WHAT YOU WILL DO
Where the data below shows a picture, leave that picture out and copy the rest exactly.

Start of PROVIDED INFORMATION

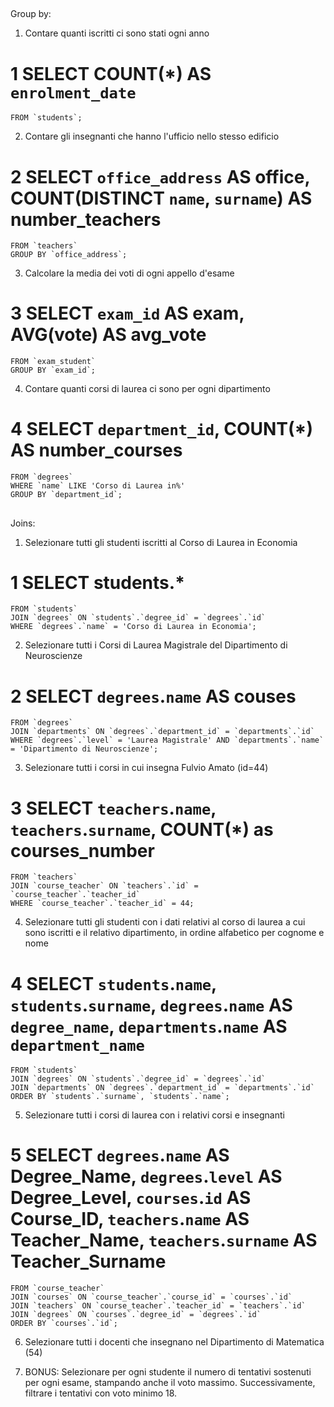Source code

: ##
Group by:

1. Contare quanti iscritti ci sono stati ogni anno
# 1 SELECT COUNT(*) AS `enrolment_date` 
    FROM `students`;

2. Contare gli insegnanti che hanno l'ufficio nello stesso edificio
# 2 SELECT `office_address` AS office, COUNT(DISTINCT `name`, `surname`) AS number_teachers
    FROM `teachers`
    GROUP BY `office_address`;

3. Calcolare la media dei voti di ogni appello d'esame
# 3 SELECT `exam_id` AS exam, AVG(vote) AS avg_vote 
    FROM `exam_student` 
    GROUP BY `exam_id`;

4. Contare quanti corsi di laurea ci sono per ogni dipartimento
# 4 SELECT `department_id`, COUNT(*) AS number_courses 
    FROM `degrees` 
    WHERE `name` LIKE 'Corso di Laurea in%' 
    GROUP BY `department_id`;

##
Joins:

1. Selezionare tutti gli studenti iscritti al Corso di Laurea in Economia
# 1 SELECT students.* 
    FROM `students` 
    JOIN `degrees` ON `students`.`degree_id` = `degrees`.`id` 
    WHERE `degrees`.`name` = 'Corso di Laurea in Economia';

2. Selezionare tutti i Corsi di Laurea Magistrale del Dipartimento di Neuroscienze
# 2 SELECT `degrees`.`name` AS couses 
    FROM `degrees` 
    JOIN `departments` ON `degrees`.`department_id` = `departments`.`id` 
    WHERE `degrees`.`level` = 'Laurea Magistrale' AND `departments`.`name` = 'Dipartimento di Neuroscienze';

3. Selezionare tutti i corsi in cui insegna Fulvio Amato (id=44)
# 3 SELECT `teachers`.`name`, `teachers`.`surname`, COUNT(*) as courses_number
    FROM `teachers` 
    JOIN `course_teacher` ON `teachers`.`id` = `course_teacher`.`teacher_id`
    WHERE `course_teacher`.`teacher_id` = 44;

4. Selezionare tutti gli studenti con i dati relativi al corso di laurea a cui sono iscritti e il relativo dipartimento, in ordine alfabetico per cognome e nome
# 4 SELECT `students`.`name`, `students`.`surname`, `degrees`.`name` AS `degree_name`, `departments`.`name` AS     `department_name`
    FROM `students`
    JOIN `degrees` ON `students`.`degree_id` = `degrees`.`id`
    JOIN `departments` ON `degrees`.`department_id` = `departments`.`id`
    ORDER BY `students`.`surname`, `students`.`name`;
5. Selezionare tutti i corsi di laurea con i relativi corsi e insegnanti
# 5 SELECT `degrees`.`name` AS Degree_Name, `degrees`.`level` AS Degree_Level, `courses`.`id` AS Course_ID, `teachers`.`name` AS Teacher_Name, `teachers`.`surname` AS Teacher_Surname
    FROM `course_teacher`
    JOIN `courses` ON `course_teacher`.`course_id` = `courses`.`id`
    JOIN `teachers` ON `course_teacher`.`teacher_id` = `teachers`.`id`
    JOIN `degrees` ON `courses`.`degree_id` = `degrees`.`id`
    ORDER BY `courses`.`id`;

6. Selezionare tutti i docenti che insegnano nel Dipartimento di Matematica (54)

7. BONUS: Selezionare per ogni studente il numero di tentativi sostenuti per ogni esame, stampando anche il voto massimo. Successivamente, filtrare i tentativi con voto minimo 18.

End of PROVIDED INFORMATION

EXERCISE RESPONSE
Source code

: ##
Group by:

1. Contare quanti iscritti ci sono stati ogni anno
# 1 SELECT COUNT(*) AS `enrolment_date` 
    FROM `students`;

2. Contare gli insegnanti che hanno l'ufficio nello stesso edificio
# 2 SELECT `office_address` AS office, COUNT(DISTINCT `name`, `surname`) AS number_teachers
    FROM `teachers`
    GROUP BY `office_address`;

3. Calcolare la media dei voti di ogni appello d'esame
# 3 SELECT `exam_id` AS exam, AVG(vote) AS avg_vote 
    FROM `exam_student` 
    GROUP BY `exam_id`;

4. Contare quanti corsi di laurea ci sono per ogni dipartimento
# 4 SELECT `department_id`, COUNT(*) AS number_courses 
    FROM `degrees` 
    WHERE `name` LIKE 'Corso di Laurea in%' 
    GROUP BY `department_id`;

##
Joins:

1. Selezionare tutti gli studenti iscritti al Corso di Laurea in Economia
# 1 SELECT students.* 
    FROM `students` 
    JOIN `degrees` ON `students`.`degree_id` = `degrees`.`id` 
    WHERE `degrees`.`name` = 'Corso di Laurea in Economia';

2. Selezionare tutti i Corsi di Laurea Magistrale del Dipartimento di Neuroscienze
# 2 SELECT `degrees`.`name` AS couses 
    FROM `degrees` 
    JOIN `departments` ON `degrees`.`department_id` = `departments`.`id` 
    WHERE `degrees`.`level` = 'Laurea Magistrale' AND `departments`.`name` = 'Dipartimento di Neuroscienze';

3. Selezionare tutti i corsi in cui insegna Fulvio Amato (id=44)
# 3 SELECT `teachers`.`name`, `teachers`.`surname`, COUNT(*) as courses_number
    FROM `teachers` 
    JOIN `course_teacher` ON `teachers`.`id` = `course_teacher`.`teacher_id`
    WHERE `course_teacher`.`teacher_id` = 44;

4. Selezionare tutti gli studenti con i dati relativi al corso di laurea a cui sono iscritti e il relativo dipartimento, in ordine alfabetico per cognome e nome
# 4 SELECT `students`.`name`, `students`.`surname`, `degrees`.`name` AS `degree_name`, `departments`.`name` AS     `department_name`
    FROM `students`
    JOIN `degrees` ON `students`.`degree_id` = `degrees`.`id`
    JOIN `departments` ON `degrees`.`department_id` = `departments`.`id`
    ORDER BY `students`.`surname`, `students`.`name`;
5. Selezionare tutti i corsi di laurea con i relativi corsi e insegnanti
# 5 SELECT `degrees`.`name` AS Degree_Name, `degrees`.`level` AS Degree_Level, `courses`.`id` AS Course_ID, `teachers`.`name` AS Teacher_Name, `teachers`.`surname` AS Teacher_Surname
    FROM `course_teacher`
    JOIN `courses` ON `course_teacher`.`course_id` = `courses`.`id`
    JOIN `teachers` ON `course_teacher`.`teacher_id` = `teachers`.`id`
    JOIN `degrees` ON `courses`.`degree_id` = `degrees`.`id`
    ORDER BY `courses`.`id`;

6. Selezionare tutti i docenti che insegnano nel Dipartimento di Matematica (54)

7. BONUS: Selezionare per ogni studente il numero di tentativi sostenuti per ogni esame, stampando anche il voto massimo. Successivamente, filtrare i tentativi con voto minimo 18.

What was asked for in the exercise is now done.